• Data excerpts
= = = =
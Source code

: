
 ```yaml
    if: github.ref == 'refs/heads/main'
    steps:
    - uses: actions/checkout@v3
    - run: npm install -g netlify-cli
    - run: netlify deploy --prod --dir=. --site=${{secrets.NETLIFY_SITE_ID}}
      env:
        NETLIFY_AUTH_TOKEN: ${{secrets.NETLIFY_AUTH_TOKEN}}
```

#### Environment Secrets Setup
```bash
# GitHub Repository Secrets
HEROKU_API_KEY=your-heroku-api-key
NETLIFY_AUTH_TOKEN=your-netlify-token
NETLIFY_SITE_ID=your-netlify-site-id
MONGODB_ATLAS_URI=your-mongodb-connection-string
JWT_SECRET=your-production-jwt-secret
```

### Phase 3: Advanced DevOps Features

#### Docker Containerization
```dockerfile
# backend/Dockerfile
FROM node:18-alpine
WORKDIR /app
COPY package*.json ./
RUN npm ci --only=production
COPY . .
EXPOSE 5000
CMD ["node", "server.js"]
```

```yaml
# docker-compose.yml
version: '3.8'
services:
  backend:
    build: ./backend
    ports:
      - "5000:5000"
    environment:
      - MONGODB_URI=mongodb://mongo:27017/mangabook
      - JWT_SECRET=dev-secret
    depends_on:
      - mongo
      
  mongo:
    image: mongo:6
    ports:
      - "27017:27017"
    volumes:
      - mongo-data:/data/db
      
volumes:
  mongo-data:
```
= = = =
• To do
Where the string "backend" appears in a line of the entries above, return that line.

• Response box
# backend/Dockerfile
  backend:
    build: ./backend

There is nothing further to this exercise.